Thellus-Le-Cycle-d-Eva-Samas-Tome-01-avisThellus : Le Cycle d’Eva Samas. Le panorama de la bande dessinée de science-fiction est à tout le moins prolifique. Avec Thellus: Le Cycle d’Eva Samas, Simona Mogavino et Carlos Gomez se distinguent toutefois par leur capacité à tisser une trame narrative à la fois dense (voire alambiquée) et haletante. Au cœur d’un univers impitoyable où le vieillissement est banni et le destin scellé à l’aube du cinquantième anniversaire, cette œuvre interroge les abysses de la condition humaine face à l’oppression et la quête de liberté. Eva, protagoniste, voit son périple marqué par des rencontres fortuites et des révélations perturbatrices.
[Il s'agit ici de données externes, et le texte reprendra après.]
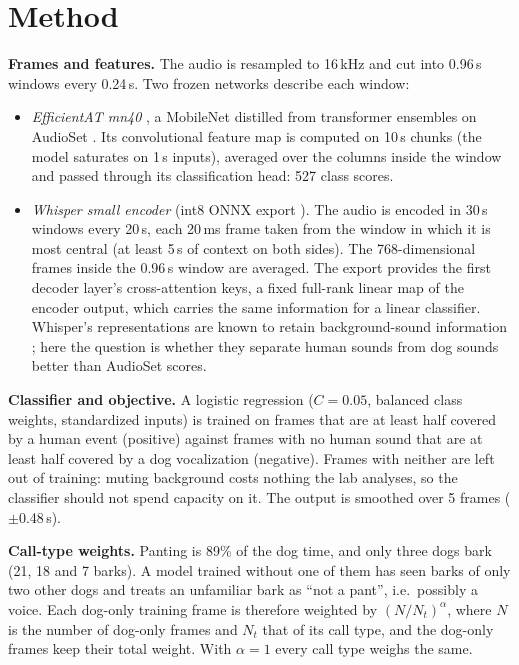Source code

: \documentclass[10pt,twocolumn,a4paper]{article}
\begin{document}
\section{Method}
\label{sec:method}
\textbf{Frames and features.} The audio is resampled to 16\,kHz and cut into 0.96\,s windows every
0.24\,s. Two frozen networks describe each window:
\begin{itemize}\setlength\itemsep{0pt}
\item \emph{EfficientAT mn40} \cite{schmid2023efficientat}, a MobileNet distilled from transformer
ensembles on AudioSet \cite{gemmeke2017audioset}. Its convolutional feature map is computed on 10\,s
chunks (the model saturates on 1\,s inputs), averaged over the columns inside the window and passed
through its classification head: 527 class scores.
\item \emph{Whisper small encoder} \cite{radford2023whisper} (int8 ONNX export \cite{sherpaonnx}).
The audio is encoded in 30\,s windows every 20\,s, each 20\,ms frame taken from the window in which it
is most central (at least 5\,s of context on both sides). The 768-dimensional frames inside the 0.96\,s
window are averaged. The export provides the first decoder layer's cross-attention keys, a fixed
full-rank linear map of the encoder output, which carries the same information for a linear classifier.
Whisper's representations are known to retain background-sound information \cite{gong2023whisperat};
here the question is whether they separate human sounds from dog sounds better than AudioSet scores.
\end{itemize}

\textbf{Classifier and objective.} A logistic regression ($C=0.05$, balanced class weights, standardized
inputs) is trained on frames that are at least half covered by a human event (positive) against frames
with no human sound that are at least half covered by a dog vocalization (negative). Frames with neither
are left out of training: muting background costs nothing the lab analyses, so the classifier should not
spend capacity on it. The output is smoothed over 5 frames ($\pm$0.48\,s).

\textbf{Call-type weights.} Panting is 89\% of the dog time, and only three dogs bark (21, 18 and 7
barks). A model trained without one of them has seen barks of only two other dogs and treats an unfamiliar
bark as ``not a pant'', i.e.\ possibly a voice. Each dog-only training frame is therefore weighted by
$(N/N_t)^{\alpha}$, where $N$ is the number of dog-only frames and $N_t$ that of its call type, and the
dog-only frames keep their total weight. With $\alpha=1$ every call type weighs the same.
\end{document}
Elle s’inscrit dans une structure classique de l’épopée : interactions avec le peuple du serpent, découverte d’un ancien vaisseau spatial devenu prison, etc. Le récit s’enrichit d’une dimension presque archéologique, explorant les strates du passé pour révéler les clefs de l’avenir. Thellus ne se contente pas d’explorer des thèmes éculés, puisqu’il les renouvelle en interrogeant les notions de tyrannie et d’émancipation, de sacrifice et d’espoir, dans un style qui conjugue la précision du détail visuel à la profondeur des enjeux dramatiques. Cet univers s’étend sur deux cycles qui paraissent concomitamment, puisque Kad Moon donne le change à Eva Samas. Ici, Simona Mogavino et Carlos Gomez posent en tout cas les fondations d’une mythologie foisonnante, finement encrée et caractérisée par un bestiaire riche.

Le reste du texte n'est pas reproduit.